現実世界では血気盛んなところのある希も、世界が変わると冷静になる一面があるようで、大和は安堵した。
「わかった……」
古都が悔しそうにしながらも理解を示した。そこで大和は手を離し、一度古都の頭をポンポンと撫でるとその手をハンドルに戻した。
――大和さんの手って不思議だな。気持ちが沈んでもすぐに癒されちゃう。
そんなことを思う古都だが、それは単純に惚れているからだ。
やがて一行は次のライブの前の予定、貸しスタジオ店に到着した。これからスタジオ練習である。車を下りる時には古都の機嫌も直っていて、この日の大阪のステージに向けてメンバーは気合を入れた。

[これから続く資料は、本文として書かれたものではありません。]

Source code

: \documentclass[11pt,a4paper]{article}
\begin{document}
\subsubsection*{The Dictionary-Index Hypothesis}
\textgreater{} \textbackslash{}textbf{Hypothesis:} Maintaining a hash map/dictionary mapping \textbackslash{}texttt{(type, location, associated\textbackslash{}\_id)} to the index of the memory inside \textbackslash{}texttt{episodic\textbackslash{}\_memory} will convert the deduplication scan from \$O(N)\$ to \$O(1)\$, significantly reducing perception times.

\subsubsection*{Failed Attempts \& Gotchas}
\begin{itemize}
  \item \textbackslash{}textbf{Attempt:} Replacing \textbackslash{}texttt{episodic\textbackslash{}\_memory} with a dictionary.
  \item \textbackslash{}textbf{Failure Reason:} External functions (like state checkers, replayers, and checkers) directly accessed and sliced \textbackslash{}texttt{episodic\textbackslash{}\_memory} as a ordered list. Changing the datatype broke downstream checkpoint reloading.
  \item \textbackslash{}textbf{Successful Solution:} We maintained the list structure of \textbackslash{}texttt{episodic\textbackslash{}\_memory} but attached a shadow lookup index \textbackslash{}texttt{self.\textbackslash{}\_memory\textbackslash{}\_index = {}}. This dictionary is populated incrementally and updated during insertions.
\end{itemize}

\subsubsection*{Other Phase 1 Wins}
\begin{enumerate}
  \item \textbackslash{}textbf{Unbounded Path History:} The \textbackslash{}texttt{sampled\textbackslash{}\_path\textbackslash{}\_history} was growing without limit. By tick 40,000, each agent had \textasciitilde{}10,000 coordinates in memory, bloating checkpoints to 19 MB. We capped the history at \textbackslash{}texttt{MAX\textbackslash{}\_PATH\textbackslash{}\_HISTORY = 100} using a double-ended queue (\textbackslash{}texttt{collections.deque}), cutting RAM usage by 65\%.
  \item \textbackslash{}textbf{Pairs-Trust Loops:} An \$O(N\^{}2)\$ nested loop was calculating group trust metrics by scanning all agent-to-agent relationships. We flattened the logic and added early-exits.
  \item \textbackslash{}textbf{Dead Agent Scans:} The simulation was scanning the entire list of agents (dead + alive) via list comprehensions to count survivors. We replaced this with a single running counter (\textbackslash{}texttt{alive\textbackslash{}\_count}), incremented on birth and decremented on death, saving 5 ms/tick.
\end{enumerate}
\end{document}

これは後日談ではあるが、ダイヤモンドハーレムが反応を示さないことにヒカルの発信する誹謗中傷はエスカレートした。それはダイヤモンドハーレムだけに止まらず、井出のライブハウスにまで及んだ。
しかしそれに対して反応を示したのはヒカルのファンだった。
『ヒカルってさ、もっと他人を敬えよ。ライバルにもファンにも敬意が欠けてるって思うことが散見されるんだよ』
『ステージに立つ人間なんだから貪欲なのも自己顕示欲が強いのもいいと思うけど、それが曲がった方向に進んでて、アーティストのこともファンのこともどこかバカにし過ぎ』
こんな反応をきっかけにヒカルのSNSはことごとく炎上した。ヒカルはそれから逃げるようにSNSを閉鎖。やがてステージ活動もしなくなった。
そして人知れず交際中の男との結婚に逃げて家庭に入ったのは、これから2年後のことである。